Smart people know when to ask for help. With cystic fibrosis (CF), you need to call your CF care team when you have an exacerbation.
What Are the Signs of an Exacerbation?
- More sputum, coughing and bacteria, and maybe some blood in your sputum
- More shortness of breath than usual
- Fevers and loss of appetite
- Falling lung function and decreasing weight
Treatment of Exacerbations
During an exacerbation, you may be asked to take oral antibiotics or intravenous (IV) antibiotics and to increase your overall therapy, including airway clearance.
If you had an exacerbation as a child, you know the routine. If it is your first one, you might find it upsetting. Remember that treating these exacerbations quickly and aggressively results in better maintenance of your overall lung health. Work with your CF health care team to make a plan for treating the exacerbation.
Adults with CF whose lung function (or FEV1) has become very low may find it harder and harder to do things that used to be easy.

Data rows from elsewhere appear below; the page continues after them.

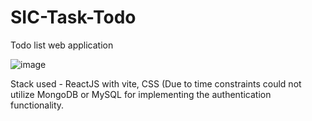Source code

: # SIC-Task-Todo
Todo list web application

![image](https://github.com/user-attachments/assets/fd4a356d-a684-43f3-97b4-989b3d317fc2)


Stack used - ReactJS with vite, CSS (Due to time constraints could not utilize MongoDB or MySQL for implementing the authentication functionality.

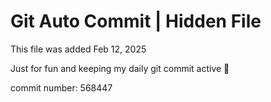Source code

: # Git Auto Commit | Hidden File

This file was added Feb 12, 2025

Just for fun and keeping my daily git commit active 🤪

commit number: 568447
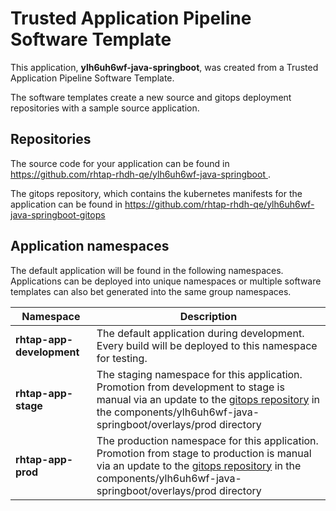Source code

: # Trusted Application Pipeline Software Template

This application, **ylh6uh6wf-java-springboot**, was created from a Trusted Application Pipeline Software Template.

The software templates create a new source and gitops deployment repositories with a sample source application. 

## Repositories

The source code for your application can be found in [https://github.com/rhtap-rhdh-qe/ylh6uh6wf-java-springboot ](https://github.com/rhtap-rhdh-qe/ylh6uh6wf-java-springboot ).
 
The gitops repository, which contains the kubernetes manifests for the application can be found in 
[https://github.com/rhtap-rhdh-qe/ylh6uh6wf-java-springboot-gitops ](https://github.com/rhtap-rhdh-qe/ylh6uh6wf-java-springboot-gitops ) 

## Application namespaces 

The default application will be found in the following namespaces. Applications can be deployed into unique namespaces or multiple software templates can also bet generated into the same group namespaces.  

|  Namespace   |  Description   |  
| -------- | -------- |   
| **rhtap-app-development** | The default application during development. Every build will be deployed to this namespace for testing. | 
| **rhtap-app-stage** | The staging namespace for this application. Promotion from development to stage is manual via an update to the [gitops repository](https://github.com/rhtap-rhdh-qe/ylh6uh6wf-java-springboot-gitops ) in the components/ylh6uh6wf-java-springboot/overlays/prod directory |  
| **rhtap-app-prod** | The production namespace for this application. Promotion from stage to production is manual via an update to the [gitops repository](https://github.com/rhtap-rhdh-qe/ylh6uh6wf-java-springboot-gitops ) in the components/ylh6uh6wf-java-springboot/overlays/prod directory | 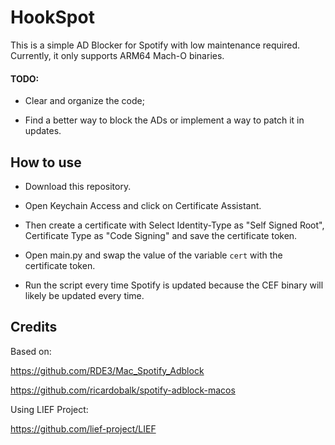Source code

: # HookSpot

This is a simple AD Blocker for Spotify with low maintenance required. Currently, it only supports ARM64 Mach-O binaries.

#### TODO:

- Clear and organize the code;

- Find a better way to block the ADs or implement a way to patch it in updates.

## How to use

- Download this repository.

- Open Keychain Access and click on Certificate Assistant. 

- Then create a certificate with Select Identity-Type as "Self Signed Root", Certificate Type as "Code Signing" and save the certificate token.

- Open main.py and swap the value of the variable `cert` with the certificate token.

- Run the script every time Spotify is updated because the CEF binary will likely be updated every time.

## Credits

Based on:

https://github.com/RDE3/Mac_Spotify_Adblock

https://github.com/ricardobalk/spotify-adblock-macos

Using LIEF Project:

https://github.com/lief-project/LIEF
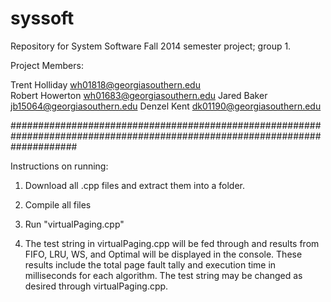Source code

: syssoft
===========

Repository for System Software Fall 2014 semester project; group 1.

Project Members:

Trent Holliday  <wh01818@georgiasouthern.edu>  
Robert Howerton <wh01683@georgiasouthern.edu>
Jared Baker     <jb15064@georgiasouthern.edu>
Denzel Kent     <dk01190@georgiasouthern.edu>

############################################################################################################################

Instructions on running:

1) Download all .cpp files and extract them into a folder.

2) Compile all files

3) Run "virtualPaging.cpp"

4) The test string in virtualPaging.cpp will be fed through and results from FIFO, LRU, WS, and Optimal
will be displayed in the console. These results include the total page fault tally and execution time in
milliseconds for each algorithm. The test string may be changed as desired through virtualPaging.cpp.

You may require more “routine” therapy at home and may need more frequent treatment of exacerbations. You may be given extra oxygen to ensure your body gets what it needs.
This may sound very frightening; that is a perfectly normal reaction. Share your fears and concerns with members of your health care team or with a psychologist. They will have worked with other people who have had similar experiences and will be able to help you make sense of your feelings. Ask at your care center whether there is a support group for people who share your concerns.
Keep in mind that there are always new therapies being explored and developed to treat CF. They will make a difference!